Today is my birthday. I turned 65. And if there’s one thing thirty years of leadership burnout resilience work has taught me — it’s that purpose has a way of finding you whether you’re ready or not.
People ask me all the time — why don’t you just hang it up and enjoy life?
The honest answer is that I am enjoying life. More than ever.
I love giving the corporate keynotes and workshops. I love helping the small wineries and boutique hotels find their story and tell it. I love waking up knowing that what I do today actually matters to someone. That’s not work. That’s the most joyful I’ve been since I was a National Park Service ranger — and the most honest I’ve been with myself in longer than I can remember.
Yes, I take Social Security. That comes along with 65. But so does clarity. And purpose. And the freedom to do work that actually means something.
The Zoom call that ended my last chapter — twelve hours after landing in Reno from Madrid, jet-lagged and already miserable in a job I had outgrown — turned out to be the best thing that ever happened to my career.
Here’s what I learned when someone else made the decision first.
What I Already Knew
The truth is my purpose had been shifting for a long time before that Zoom call.
I could feel it the way you feel a season changing — not in one dramatic moment but in the accumulation of small signals you keep almost noticing and then don’t.
I had spent thirty years leading organizations through the hardest moments imaginable. 9/11. Hurricane Katrina. Hurricane Sandy. Crisis events across four continents. I had been in the rooms where it mattered most and I had given everything those rooms required.
But somewhere in those final years I kept noticing something that had nothing to do with crisis management.
The senior leaders around me were struggling in ways nobody was talking about.

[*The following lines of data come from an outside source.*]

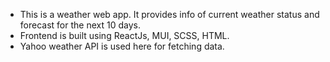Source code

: - This is a weather web app. It provides info of current weather status and forecast for the next 10 days.
- Frontend is built using ReactJs, MUI, SCSS, HTML.
- Yahoo weather API is used here for fetching data.
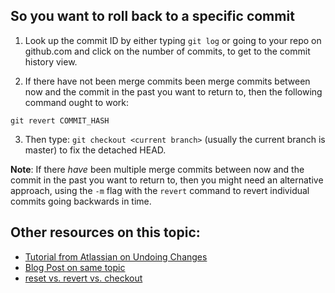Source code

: ## So you want to roll back to a specific commit 

1. Look up the commit ID by either typing `git log` or going to your repo on github.com and click on the number of commits, to get to the commit history view. 

2. If there have not been merge commits been merge commits between now and the commit in the past you want to return to, then the following command ought to work:

`git revert COMMIT_HASH`

3. Then type: `git checkout <current branch>` (usually the current branch is master) to fix the detached HEAD. 

**Note**: If there _have_ been multiple merge commits between now and the commit in the past you want to return to, then you might need an alternative approach, using the `-m` flag with the `revert` command to revert individual commits going backwards in time. 

## Other resources on this topic:
* [Tutorial from Atlassian on Undoing Changes](https://www.atlassian.com/git/tutorials/undoing-changes)
* [Blog Post on same topic](https://code.likeagirl.io/how-to-undo-the-last-commit-393e7db2840b)
* [reset vs. revert vs. checkout](https://stackoverflow.com/questions/8358035/whats-the-difference-between-git-revert-checkout-and-reset)
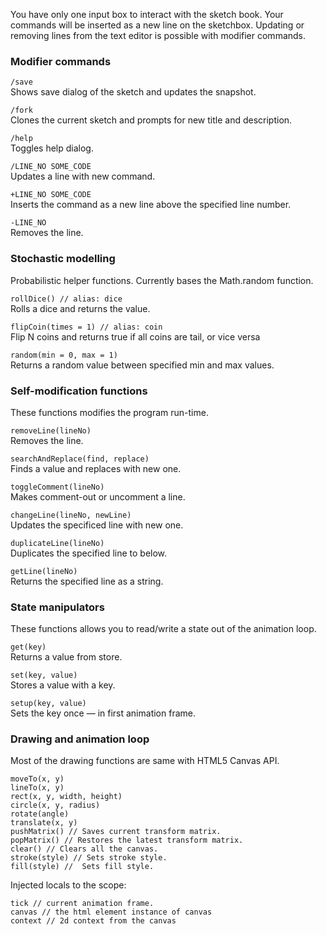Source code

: You have only one input box to interact with the sketch book. Your commands will be inserted as a new line on the sketchbox. Updating or removing lines from the text editor is possible with modifier commands.

### Modifier commands

`/save`  
Shows save dialog of the sketch and updates the snapshot.

`/fork`  
Clones the current sketch and prompts for new title and description.

`/help`  
Toggles help dialog.

`/LINE_NO SOME_CODE`  
Updates a line with new command.

`+LINE_NO SOME_CODE`  
Inserts the command as a new line above the specified line number.

`-LINE_NO`  
Removes the line.

### Stochastic modelling

Probabilistic helper functions. Currently bases the Math.random function.

`rollDice() // alias: dice`  
Rolls a dice and returns the value.

`flipCoin(times = 1) // alias: coin`  
Flip N coins and returns true if all coins are tail, or vice versa

`random(min = 0, max = 1)`  
Returns a random value between specified min and max values.

### Self-modification functions

These functions modifies the program run-time.

`removeLine(lineNo)`  
Removes the line.

`searchAndReplace(find, replace)`  
Finds a value and replaces with new one.

`toggleComment(lineNo)`  
Makes comment-out or uncomment a line.

`changeLine(lineNo, newLine)`  
Updates the specificed line with new one.

`duplicateLine(lineNo)`  
Duplicates the specified line to below.

`getLine(lineNo)`  
Returns the specified line as a string.

### State manipulators

These functions allows you to read/write a state out of the animation loop.

`get(key)`  
Returns a value from store.

`set(key, value)`  
Stores a value with a key.

`setup(key, value)`  
Sets the key once &mdash; in first animation frame.

### Drawing and animation loop

Most of the drawing functions are same with HTML5 Canvas API.

`moveTo(x, y)`  
`lineTo(x, y)`  
`rect(x, y, width, height)`  
`circle(x, y, radius)`  
`rotate(angle)`  
`translate(x, y)`  
`pushMatrix() // Saves current transform matrix.`  
`popMatrix() // Restores the latest transform matrix.`  
`clear() // Clears all the canvas.`  
`stroke(style) // Sets stroke style.`  
`fill(style) //  Sets fill style.` 

Injected locals to the scope:

`tick // current animation frame.`  
`canvas // the html element instance of canvas`  
`context // 2d context from the canvas`  
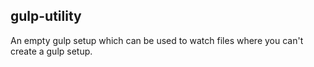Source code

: ## gulp-utility 

An empty gulp setup which can be used to watch files where you can't create a gulp setup.
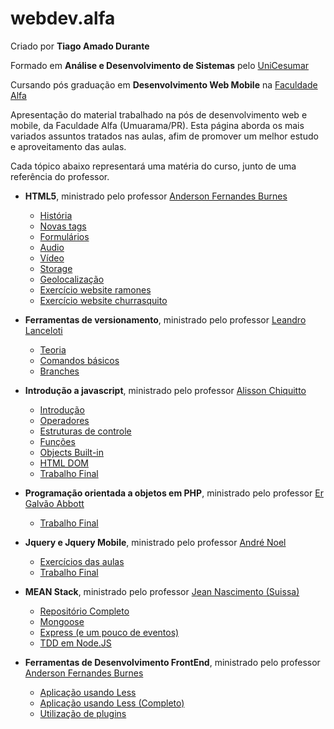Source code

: # webdev.alfa

Criado por **Tiago Amado Durante**

Formado em **Análise e Desenvolvimento de Sistemas** pelo [UniCesumar](http://www.unicesumar.edu.br/site.php)

Cursando pós graduação em **Desenvolvimento Web Mobile** na [Faculdade Alfa](http://www.alfaumuarama.com.br/faculdade/)

Apresentação do material trabalhado na pós de desenvolvimento web e mobile, da Faculdade Alfa (Umuarama/PR). Esta página aborda os mais variados assuntos tratados nas aulas, afim de promover um melhor estudo e aproveitamento das aulas.

Cada tópico abaixo representará uma matéria do curso, junto de uma referência do professor.

- **HTML5**, ministrado pelo professor [Anderson Fernandes Burnes](http://professorburnes.com.br/index)
  - [História](./html5/historia.md)
  - [Novas tags](./html5/novas_tags.md)
  - [Formulários](./html5/forms.md)
  - [Audio](./html5/audio.md)
  - [Vídeo](./html5/video.md)
  - [Storage](./html5/storage.md)
  - [Geolocalização](./html5/geo.md)
  - [Exercício website ramones](https://github.com/tiagodurante/exercicio-ramones-responsivo-pos)
  - [Exercício website churrasquito](https://github.com/tiagodurante/exercicio-churrasquito-html5-pos)


- **Ferramentas de versionamento**, ministrado pelo professor [Leandro Lanceloti](http://www.linkedin.com/in/leandro-lanceloti-a4850211)
  - [Teoria](./versionamento/primeira_aula.md)
  - [Comandos básicos](./versionamento/primeira_aula_comandos.md)
  - [Branches](./versionamento/primeira_aula_branches.md)


- **Introdução a javascript**, ministrado pelo professor [Alisson Chiquitto](http://www.linkedin.com/in/chiquitto)
    - [Introdução](./javascript/introducao.md)
    - [Operadores](./javascript/operadores.md)
    - [Estruturas de controle](./javascript/estruturas_controle.md)
    - [Funções](./javascript/funcoes.md)
    - [Objects Built-in](./javascript/objects_built_in.md)
    - [HTML DOM](./javascript/dom.md)
    - [Trabalho Final](https://github.com/tiagodurante/trabalho-javascript-chiquitto-pos)


- **Programação orientada a objetos em PHP**, ministrado pelo professor [Er Galvão Abbott](https://github.com/galvao)
    - [Trabalho Final](https://github.com/tiagodurante/implementacao-concreta-baseada-em-abstracoes-tiagodurante)


- **Jquery e Jquery Mobile**, ministrado pelo professor [André Noel](https://twitter.com/programadorreal)
    - [Exercícios das aulas](https://github.com/tiagodurante/jquery-andrenoel-pos)
    - [Trabalho Final](https://github.com/tiagodurante/jquery-andrenoel-trabalho-pos)


- **MEAN Stack**, ministrado pelo professor [Jean Nascimento (Suissa)](https://github.com/suissa)
    - [Repositório Completo](https://github.com/tiagodurante/pos-aula-node-js)
    - [Mongoose](https://github.com/tiagodurante/pos-aula-node-js/tree/master/aula-mongoose)
    - [Express (e um pouco de eventos)](https://github.com/tiagodurante/pos-aula-node-js/tree/master/aula-express-events)
    - [TDD em Node.JS](https://github.com/tiagodurante/pos-aula-node-js/tree/master/tdd)


- **Ferramentas de Desenvolvimento FrontEnd**, ministrado pelo professor [Anderson Fernandes Burnes](http://professorburnes.com.br/index)
    - [Aplicação usando Less](https://github.com/tiagodurante/aula-frontend-pos-burnes)
    - [Aplicação usando Less (Completo)](https://github.com/tiagodurante/aula-frontend-burnes-carsale)
    - [Utilização de plugins](https://github.com/tiagodurante/aula-frontend-burnes-plugins)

Not with the technical challenges — they had those handled. With the human ones. The soft skills that sound like buzzwords until you watch a brilliant executive fall apart because nobody ever taught them how to manage sustained pressure. The coping strategies that never made it into any leadership curriculum. The burnout that everyone could see and nobody would name.
Leadership burnout isn’t a weakness. It’s a system failure. And most organizations don’t know how to fix it until it’s too late.
I kept thinking: someone should be talking about this.
It took getting let go to realize that someone was me.
The Other Thing That Was Happening
At the same time — quietly, joyfully, completely separately from my professional identity — something else was developing.
Wine. Story. The places worth remembering.
My friends Ron and Lesley Layendecker had introduced Lori and me to the world of California wine country — Dry Creek Valley, the Wilson Family of Wines, Wine Road weekends meticulously planned on Ron’s Google spreadsheet with the care of someone who understands that a great weekend is an act of craft. Amista Vineyards. The friends we made around the pool with a rosé and nowhere else to be.
I didn’t know yet that this was the other half of what I was building. I just knew it made me feel more alive than almost anything else in my professional life had in years.
It took a few more months for it all to jell. For the book to take shape. For Vianarra to find its name. For the speaking platform to become real.
The Thing About the Book
Stop Leading on Empty came out April 1, 2026.
I still read it.
I know that sounds strange — I wrote it, after all. But there’s something about seeing your own hard-won thinking organized on a page that reminds you why you did the work in the first place. I read it the way you read an old letter from yourself — recognizing the person who wrote it and being surprised by what they knew.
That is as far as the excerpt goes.